[PROVIDED DATA — start]

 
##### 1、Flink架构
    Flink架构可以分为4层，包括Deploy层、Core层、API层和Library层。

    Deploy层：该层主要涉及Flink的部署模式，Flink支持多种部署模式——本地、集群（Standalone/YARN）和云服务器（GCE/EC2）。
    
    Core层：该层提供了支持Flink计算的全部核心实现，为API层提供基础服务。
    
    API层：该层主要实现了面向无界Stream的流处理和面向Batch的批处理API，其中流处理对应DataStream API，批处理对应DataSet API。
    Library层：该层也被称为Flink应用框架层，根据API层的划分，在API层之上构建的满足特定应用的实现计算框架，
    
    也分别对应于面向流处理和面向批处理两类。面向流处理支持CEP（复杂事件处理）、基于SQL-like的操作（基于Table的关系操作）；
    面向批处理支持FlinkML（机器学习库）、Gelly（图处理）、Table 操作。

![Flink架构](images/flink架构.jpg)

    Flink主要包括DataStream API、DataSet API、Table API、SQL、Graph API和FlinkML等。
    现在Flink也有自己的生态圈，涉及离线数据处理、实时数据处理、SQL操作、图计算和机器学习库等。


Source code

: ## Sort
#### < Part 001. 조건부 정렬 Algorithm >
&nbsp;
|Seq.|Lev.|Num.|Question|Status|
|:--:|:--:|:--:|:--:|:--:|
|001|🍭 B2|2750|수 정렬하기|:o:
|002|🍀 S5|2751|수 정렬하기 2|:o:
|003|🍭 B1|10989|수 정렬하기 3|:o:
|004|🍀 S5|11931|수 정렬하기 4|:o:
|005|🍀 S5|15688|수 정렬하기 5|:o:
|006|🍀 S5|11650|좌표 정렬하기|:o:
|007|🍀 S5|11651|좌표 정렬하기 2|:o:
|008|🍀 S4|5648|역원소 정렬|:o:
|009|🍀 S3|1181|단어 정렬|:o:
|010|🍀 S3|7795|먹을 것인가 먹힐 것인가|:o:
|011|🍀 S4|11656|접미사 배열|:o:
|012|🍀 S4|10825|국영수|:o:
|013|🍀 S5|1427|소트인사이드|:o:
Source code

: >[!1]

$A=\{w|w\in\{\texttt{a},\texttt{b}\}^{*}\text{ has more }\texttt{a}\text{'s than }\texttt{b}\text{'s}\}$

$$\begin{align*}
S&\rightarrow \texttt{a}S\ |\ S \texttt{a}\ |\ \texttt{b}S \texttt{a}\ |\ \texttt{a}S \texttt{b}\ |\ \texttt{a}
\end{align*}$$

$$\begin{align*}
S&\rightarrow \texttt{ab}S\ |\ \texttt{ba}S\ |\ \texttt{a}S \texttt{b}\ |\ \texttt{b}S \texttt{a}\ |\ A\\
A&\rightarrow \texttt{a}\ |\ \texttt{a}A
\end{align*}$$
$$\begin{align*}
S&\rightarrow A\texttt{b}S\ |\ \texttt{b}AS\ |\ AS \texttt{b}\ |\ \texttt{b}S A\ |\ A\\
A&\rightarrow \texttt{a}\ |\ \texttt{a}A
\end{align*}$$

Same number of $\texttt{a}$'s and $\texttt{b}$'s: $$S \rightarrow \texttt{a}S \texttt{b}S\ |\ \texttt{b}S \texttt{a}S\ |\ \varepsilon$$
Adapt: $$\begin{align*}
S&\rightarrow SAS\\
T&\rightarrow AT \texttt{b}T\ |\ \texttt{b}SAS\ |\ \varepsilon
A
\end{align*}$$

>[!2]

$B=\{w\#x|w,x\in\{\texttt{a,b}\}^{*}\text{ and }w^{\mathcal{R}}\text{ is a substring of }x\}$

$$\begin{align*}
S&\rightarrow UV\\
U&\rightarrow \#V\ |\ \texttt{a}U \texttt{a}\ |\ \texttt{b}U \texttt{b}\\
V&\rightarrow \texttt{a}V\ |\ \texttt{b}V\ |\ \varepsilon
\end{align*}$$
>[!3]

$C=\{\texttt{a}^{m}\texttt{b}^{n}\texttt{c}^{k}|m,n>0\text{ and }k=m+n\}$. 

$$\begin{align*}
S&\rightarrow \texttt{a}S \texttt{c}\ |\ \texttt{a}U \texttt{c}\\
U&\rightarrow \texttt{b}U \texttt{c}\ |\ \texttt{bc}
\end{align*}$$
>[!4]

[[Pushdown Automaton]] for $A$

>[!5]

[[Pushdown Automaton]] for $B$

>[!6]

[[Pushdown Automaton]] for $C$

[PROVIDED DATA — finish]

WHAT IS NEEDED - From the data above, count the lines that hold the string "정렬하기". Reply with only that number.

SOLUTION TO THIS PROBLEM - 7